The Korean Council for the Women Drafted for Military Sexual Slavery by Japan, along with Amnesty International, is scheduled to host a two-hour forum on Wednesday (Swiss time) during the 24th session of the U.N. Human Rights Council that runs from Sept. 9-27.

During the event, civic activists and experts from around the world plan to make presentations showing how Japan has been trying to avoid its responsibility to the victims as well as the work several countries have done to persuade Tokyo to acknowledge its past wrongdoings and make appropriate compensations.

Pablo de Greiff, the U.N. Special Rapporteur on the promotion of truth, justice, reparation and guarantees of non-recurrence, is also set to speak on Japan’s compensation obligations, while Kim Bok-dong, a 88-year-old Korean victim of Japan‘s sexual slavery, will share her tragic story and to call for joint efforts to resolve the grievance.

“The event is part of our ongoing efforts to raise the international awareness on the sex slavery issue and to press Japan to face the bare facts and to act,” an official of the civic group said.

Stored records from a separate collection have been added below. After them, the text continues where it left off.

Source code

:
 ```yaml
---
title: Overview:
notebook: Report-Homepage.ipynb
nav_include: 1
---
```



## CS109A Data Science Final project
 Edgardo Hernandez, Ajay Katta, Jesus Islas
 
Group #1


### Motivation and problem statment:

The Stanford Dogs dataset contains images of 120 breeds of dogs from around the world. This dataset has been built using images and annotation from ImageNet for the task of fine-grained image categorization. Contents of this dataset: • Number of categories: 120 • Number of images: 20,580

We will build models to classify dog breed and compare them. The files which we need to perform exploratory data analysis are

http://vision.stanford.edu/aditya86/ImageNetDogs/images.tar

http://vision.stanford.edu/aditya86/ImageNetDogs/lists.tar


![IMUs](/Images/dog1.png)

Following the Geneva event, the officials and the elderly victim plan to fly to France to conduct diverse campaign-raising activities including meetings with government officials and lawmakers to appeal for their interests and support, he added.

Up to 200,000 women, mostly Koreans, were mobilized as sex slaves, euphemistically called “comfort women,” during Japan’s brutal colonial rule of the Korean Peninsula from 1910 to 1945.

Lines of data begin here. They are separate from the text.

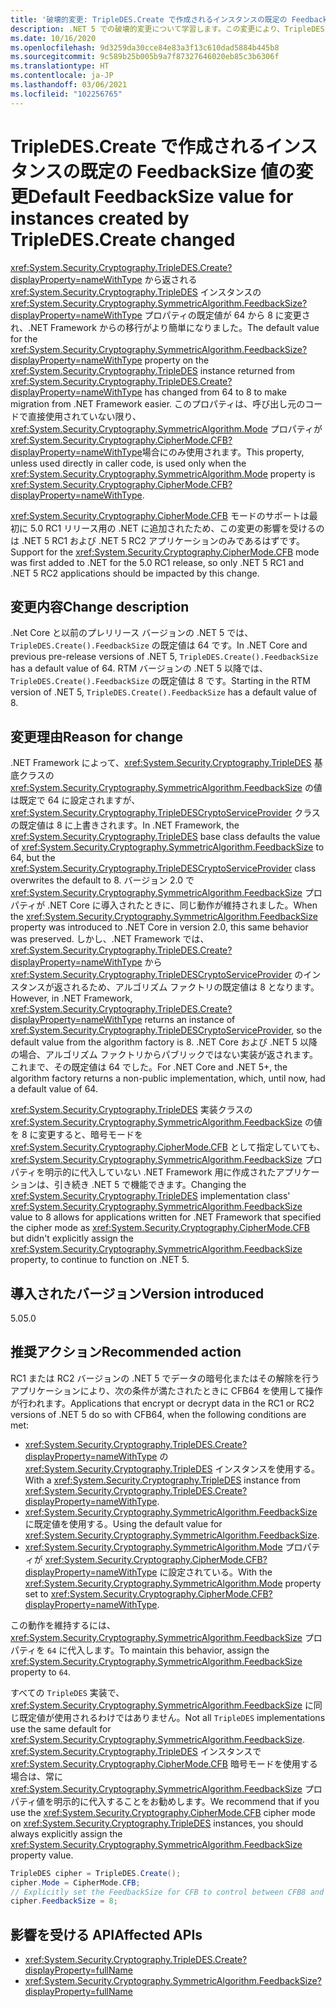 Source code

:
 ```yaml
---
title: '破壊的変更: TripleDES.Create で作成されるインスタンスの既定の FeedbackSize 値の変更'
description: .NET 5 での破壊的変更について学習します。この変更により、TripleDES.Create() から返される TripleDES インスタンス上の FeedbackSize プロパティの既定値は、64 から 8 に変更されました。
ms.date: 10/16/2020
ms.openlocfilehash: 9d3259da30cce84e83a3f13c610dad5884b445b8
ms.sourcegitcommit: 9c589b25b005b9a7f87327646020eb85c3b6306f
ms.translationtype: HT
ms.contentlocale: ja-JP
ms.lasthandoff: 03/06/2021
ms.locfileid: "102256765"
---
```

# <a name="default-feedbacksize-value-for-instances-created-by-tripledescreate-changed"></a><span data-ttu-id="77c31-103">TripleDES.Create で作成されるインスタンスの既定の FeedbackSize 値の変更</span><span class="sxs-lookup"><span data-stu-id="77c31-103">Default FeedbackSize value for instances created by TripleDES.Create changed</span></span>

<span data-ttu-id="77c31-104"><xref:System.Security.Cryptography.TripleDES.Create?displayProperty=nameWithType> から返される <xref:System.Security.Cryptography.TripleDES> インスタンスの <xref:System.Security.Cryptography.SymmetricAlgorithm.FeedbackSize?displayProperty=nameWithType> プロパティの既定値が 64 から 8 に変更され、.NET Framework からの移行がより簡単になりました。</span><span class="sxs-lookup"><span data-stu-id="77c31-104">The default value for the <xref:System.Security.Cryptography.SymmetricAlgorithm.FeedbackSize?displayProperty=nameWithType> property on the <xref:System.Security.Cryptography.TripleDES> instance returned from <xref:System.Security.Cryptography.TripleDES.Create?displayProperty=nameWithType> has changed from 64 to 8 to make migration from .NET Framework easier.</span></span> <span data-ttu-id="77c31-105">このプロパティは、呼び出し元のコードで直接使用されていない限り、<xref:System.Security.Cryptography.SymmetricAlgorithm.Mode> プロパティが <xref:System.Security.Cryptography.CipherMode.CFB?displayProperty=nameWithType>場合にのみ使用されます。</span><span class="sxs-lookup"><span data-stu-id="77c31-105">This property, unless used directly in caller code, is used only when the <xref:System.Security.Cryptography.SymmetricAlgorithm.Mode> property is <xref:System.Security.Cryptography.CipherMode.CFB?displayProperty=nameWithType>.</span></span>

<span data-ttu-id="77c31-106"><xref:System.Security.Cryptography.CipherMode.CFB> モードのサポートは最初に 5.0 RC1 リリース用の .NET に追加されたため、この変更の影響を受けるのは .NET 5 RC1 および .NET 5 RC2 アプリケーションのみであるはずです。</span><span class="sxs-lookup"><span data-stu-id="77c31-106">Support for the <xref:System.Security.Cryptography.CipherMode.CFB> mode was first added to .NET for the 5.0 RC1 release, so only .NET 5 RC1 and .NET 5 RC2 applications should be impacted by this change.</span></span>

## <a name="change-description"></a><span data-ttu-id="77c31-107">変更内容</span><span class="sxs-lookup"><span data-stu-id="77c31-107">Change description</span></span>

<span data-ttu-id="77c31-108">.Net Core と以前のプレリリース バージョンの .NET 5 では、`TripleDES.Create().FeedbackSize` の既定値は 64 です。</span><span class="sxs-lookup"><span data-stu-id="77c31-108">In .NET Core and previous pre-release versions of .NET 5, `TripleDES.Create().FeedbackSize` has a default value of 64.</span></span> <span data-ttu-id="77c31-109">RTM バージョンの .NET 5 以降では、`TripleDES.Create().FeedbackSize` の既定値は 8 です。</span><span class="sxs-lookup"><span data-stu-id="77c31-109">Starting in the RTM version of .NET 5, `TripleDES.Create().FeedbackSize` has a default value of 8.</span></span>

## <a name="reason-for-change"></a><span data-ttu-id="77c31-110">変更理由</span><span class="sxs-lookup"><span data-stu-id="77c31-110">Reason for change</span></span>

<span data-ttu-id="77c31-111">.NET Framework によって、<xref:System.Security.Cryptography.TripleDES> 基底クラスの <xref:System.Security.Cryptography.SymmetricAlgorithm.FeedbackSize> の値は既定で 64 に設定されますが、<xref:System.Security.Cryptography.TripleDESCryptoServiceProvider> クラスの既定値は 8 に上書きされます。</span><span class="sxs-lookup"><span data-stu-id="77c31-111">In .NET Framework, the <xref:System.Security.Cryptography.TripleDES> base class defaults the value of <xref:System.Security.Cryptography.SymmetricAlgorithm.FeedbackSize> to 64, but the <xref:System.Security.Cryptography.TripleDESCryptoServiceProvider> class overwrites the default to 8.</span></span> <span data-ttu-id="77c31-112">バージョン 2.0 で <xref:System.Security.Cryptography.SymmetricAlgorithm.FeedbackSize> プロパティが .NET Core に導入されたときに、同じ動作が維持されました。</span><span class="sxs-lookup"><span data-stu-id="77c31-112">When the <xref:System.Security.Cryptography.SymmetricAlgorithm.FeedbackSize> property was introduced to .NET Core in version 2.0, this same behavior was preserved.</span></span> <span data-ttu-id="77c31-113">しかし、.NET Framework では、<xref:System.Security.Cryptography.TripleDES.Create?displayProperty=nameWithType> から <xref:System.Security.Cryptography.TripleDESCryptoServiceProvider> のインスタンスが返されるため、アルゴリズム ファクトリの既定値は 8 となります。</span><span class="sxs-lookup"><span data-stu-id="77c31-113">However, in .NET Framework, <xref:System.Security.Cryptography.TripleDES.Create?displayProperty=nameWithType> returns an instance of <xref:System.Security.Cryptography.TripleDESCryptoServiceProvider>, so the default value from the algorithm factory is 8.</span></span> <span data-ttu-id="77c31-114">.NET Core および .NET 5 以降の場合、アルゴリズム ファクトリからパブリックではない実装が返されます。これまで、その既定値は 64 でした。</span><span class="sxs-lookup"><span data-stu-id="77c31-114">For .NET Core and .NET 5+, the algorithm factory returns a non-public implementation, which, until now, had a default value of 64.</span></span>

<span data-ttu-id="77c31-115"><xref:System.Security.Cryptography.TripleDES> 実装クラスの <xref:System.Security.Cryptography.SymmetricAlgorithm.FeedbackSize> の値を 8 に変更すると、暗号モードを <xref:System.Security.Cryptography.CipherMode.CFB> として指定していても、<xref:System.Security.Cryptography.SymmetricAlgorithm.FeedbackSize> プロパティを明示的に代入していない .NET Framework 用に作成されたアプリケーションは、引き続き .NET 5 で機能できます。</span><span class="sxs-lookup"><span data-stu-id="77c31-115">Changing the <xref:System.Security.Cryptography.TripleDES> implementation class' <xref:System.Security.Cryptography.SymmetricAlgorithm.FeedbackSize> value to 8 allows for applications written for .NET Framework that specified the cipher mode as <xref:System.Security.Cryptography.CipherMode.CFB> but didn't explicitly assign the <xref:System.Security.Cryptography.SymmetricAlgorithm.FeedbackSize> property, to continue to function on .NET 5.</span></span>

## <a name="version-introduced"></a><span data-ttu-id="77c31-116">導入されたバージョン</span><span class="sxs-lookup"><span data-stu-id="77c31-116">Version introduced</span></span>

<span data-ttu-id="77c31-117">5.0</span><span class="sxs-lookup"><span data-stu-id="77c31-117">5.0</span></span>

## <a name="recommended-action"></a><span data-ttu-id="77c31-118">推奨アクション</span><span class="sxs-lookup"><span data-stu-id="77c31-118">Recommended action</span></span>

<span data-ttu-id="77c31-119">RC1 または RC2 バージョンの .NET 5 でデータの暗号化またはその解除を行うアプリケーションにより、次の条件が満たされたときに CFB64 を使用して操作が行われます。</span><span class="sxs-lookup"><span data-stu-id="77c31-119">Applications that encrypt or decrypt data in the RC1 or RC2 versions of .NET 5 do so with CFB64, when the following conditions are met:</span></span>

- <span data-ttu-id="77c31-120"><xref:System.Security.Cryptography.TripleDES.Create?displayProperty=nameWithType> の <xref:System.Security.Cryptography.TripleDES> インスタンスを使用する。</span><span class="sxs-lookup"><span data-stu-id="77c31-120">With a <xref:System.Security.Cryptography.TripleDES> instance from <xref:System.Security.Cryptography.TripleDES.Create?displayProperty=nameWithType>.</span></span>
- <span data-ttu-id="77c31-121"><xref:System.Security.Cryptography.SymmetricAlgorithm.FeedbackSize> に既定値を使用する。</span><span class="sxs-lookup"><span data-stu-id="77c31-121">Using the default value for <xref:System.Security.Cryptography.SymmetricAlgorithm.FeedbackSize>.</span></span>
- <span data-ttu-id="77c31-122"><xref:System.Security.Cryptography.SymmetricAlgorithm.Mode> プロパティが <xref:System.Security.Cryptography.CipherMode.CFB?displayProperty=nameWithType> に設定されている。</span><span class="sxs-lookup"><span data-stu-id="77c31-122">With the <xref:System.Security.Cryptography.SymmetricAlgorithm.Mode> property set to <xref:System.Security.Cryptography.CipherMode.CFB?displayProperty=nameWithType>.</span></span>

<span data-ttu-id="77c31-123">この動作を維持するには、<xref:System.Security.Cryptography.SymmetricAlgorithm.FeedbackSize> プロパティを `64` に代入します。</span><span class="sxs-lookup"><span data-stu-id="77c31-123">To maintain this behavior, assign the <xref:System.Security.Cryptography.SymmetricAlgorithm.FeedbackSize> property to `64`.</span></span>

<span data-ttu-id="77c31-124">すべての `TripleDES` 実装で、<xref:System.Security.Cryptography.SymmetricAlgorithm.FeedbackSize> に同じ既定値が使用されるわけではありません。</span><span class="sxs-lookup"><span data-stu-id="77c31-124">Not all `TripleDES` implementations use the same default for <xref:System.Security.Cryptography.SymmetricAlgorithm.FeedbackSize>.</span></span> <span data-ttu-id="77c31-125"><xref:System.Security.Cryptography.TripleDES> インスタンスで <xref:System.Security.Cryptography.CipherMode.CFB> 暗号モードを使用する場合は、常に <xref:System.Security.Cryptography.SymmetricAlgorithm.FeedbackSize> プロパティ値を明示的に代入することをお勧めします。</span><span class="sxs-lookup"><span data-stu-id="77c31-125">We recommend that if you use the <xref:System.Security.Cryptography.CipherMode.CFB> cipher mode on <xref:System.Security.Cryptography.TripleDES> instances, you should always explicitly assign the <xref:System.Security.Cryptography.SymmetricAlgorithm.FeedbackSize> property value.</span></span>

```csharp
TripleDES cipher = TripleDES.Create();
cipher.Mode = CipherMode.CFB;
// Explicitly set the FeedbackSize for CFB to control between CFB8 and CFB64.
cipher.FeedbackSize = 8;
```

## <a name="affected-apis"></a><span data-ttu-id="77c31-126">影響を受ける API</span><span class="sxs-lookup"><span data-stu-id="77c31-126">Affected APIs</span></span>

- <xref:System.Security.Cryptography.TripleDES.Create?displayProperty=fullName>
- <xref:System.Security.Cryptography.SymmetricAlgorithm.FeedbackSize?displayProperty=fullName>

<!--

### Affected APIs

- `M:System.Security.Cryptography.TripleDES.Create`
- `P:System.Security.Cryptography.SymmetricAlgorithm.FeedbackSize`

### Category

- Cryptography

-->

With memories of the painful history still vivid, Japan has ignored Seoul‘s call for a formal apology and compensation, and has even tried to deny the facts.

Kim is among 57 surviving victims registered with the South Korean government out of a total of 234 victims who were initially on the list. Most victims are well over 80 years old, making the issue of resolving their grievances the more urgent. (Yonhap News)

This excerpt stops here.